Students Over the Over-Enrollment

The end of the first week of add/drop period usually brings a quiet sense of relief and order in a storm of chaos; most students are set with their schedules by this time, and only the few unlucky stragglers are left still scrambling for classes in the dying days of shopping period. This semester, however, has been characterized by an unusual surge in the number of harried students who are still looking for classes as late as today. Over enrollment appears to be a pressing problem: a lot of hassled students have reported being unable to get into classes required for their major; many professors and departments seem to be stretching themselves beyond their capacity to accommodate the overwhelming demand from the student body.

The reasons behind this sudden surge in demand for classes are varied and complicated. Two pressing factors appear to be that the unexpectedly large size of the class of 2014 disrupted the student-faculty ratio, and that there is a change in enrollment patterns for unexplained reasons. One hypothesis is that, given the uncertain economic climate, more students are enrolling in what they see as “practical” majors and courses: the psychology, economics and mathematics departments are just a few of the ones that are feeling the strain.
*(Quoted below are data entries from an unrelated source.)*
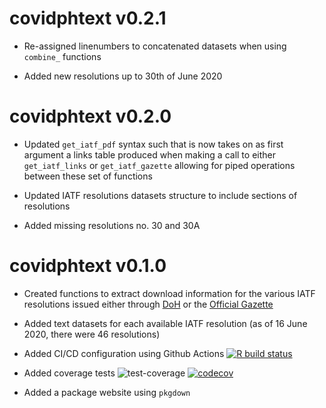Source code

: # covidphtext v0.2.1

* Re-assigned linenumbers to concatenated datasets when using `combine_` functions

* Added new resolutions up to 30th of June 2020

# covidphtext v0.2.0

* Updated `get_iatf_pdf` syntax such that is now takes on as first argument a links table produced when making a call to either `get_iatf_links` or `get_iatf_gazette` allowing for piped operations between these set of functions

* Updated IATF resolutions datasets structure to include sections of resolutions

* Added missing resolutions no. 30 and 30A

# covidphtext v0.1.0

* Created functions to extract download information for the various IATF resolutions issued either through [DoH](https://www.doh.gov.ph) or the [Official Gazette](https://www.officialgazette.gov.ph/section/laws/other-issuances/inter-agency-task-force-for-the-management-of-emerging-infectious-diseases-resolutions/)

* Added text datasets for each available IATF resolution (as of 16 June 2020, there were 46 resolutions)

* Added CI/CD configuration using Github Actions [![R build status](https://github.com/como-ph/covidphtext/workflows/R-CMD-check/badge.svg)](https://github.com/como-ph/covidphtext/actions)

* Added coverage tests ![test-coverage](https://github.com/como-ph/covidphtext/workflows/test-coverage/badge.svg) [![codecov](https://codecov.io/gh/como-ph/covidphtext/branch/master/graph/badge.svg)](https://codecov.io/gh/como-ph/covidphtext)

* Added a package website using `pkgdown`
Indeed, one could point to a general hangover from the recession as a factor behind course over enrollments this semester. While the problems that arose took everybody by surprise, the faculty and administration are growing aware of and sensitive to the problem. Many students have recently been invited to join departments in the quest for more faculty hires.

The Student believes it imperative that the administration work towards finding a solution to over enrollments as soon as possible. Amherst prides itself on its low student-faculty ratio, and accessibility to both professors and classes.
Faced with the pressure of over enrollment, departments should not be trying to stretch themselves thin and overworking in response to this surge in demand, when their time and resources are better spent devoted to their respective academic pursuits.

We need to make this a priority.

Until measures are taken, students should go into next semester better prepared to deal with the situation. Every student should look into short term solutions such as packing the first week with prospective classes and back-ups, exploring majors and departments outside one’s usual interests and better utilizing the Five College system.
The administration has already made a great step to soften the blow of an unexpected rejection: starting next semester, every professor is required to disclose on the course website their policy for dropping students from their classes. While it is important for us to acknowledge the problematic situation and understand the complexity of its roots, it is heartening to see the College take several positive steps forward.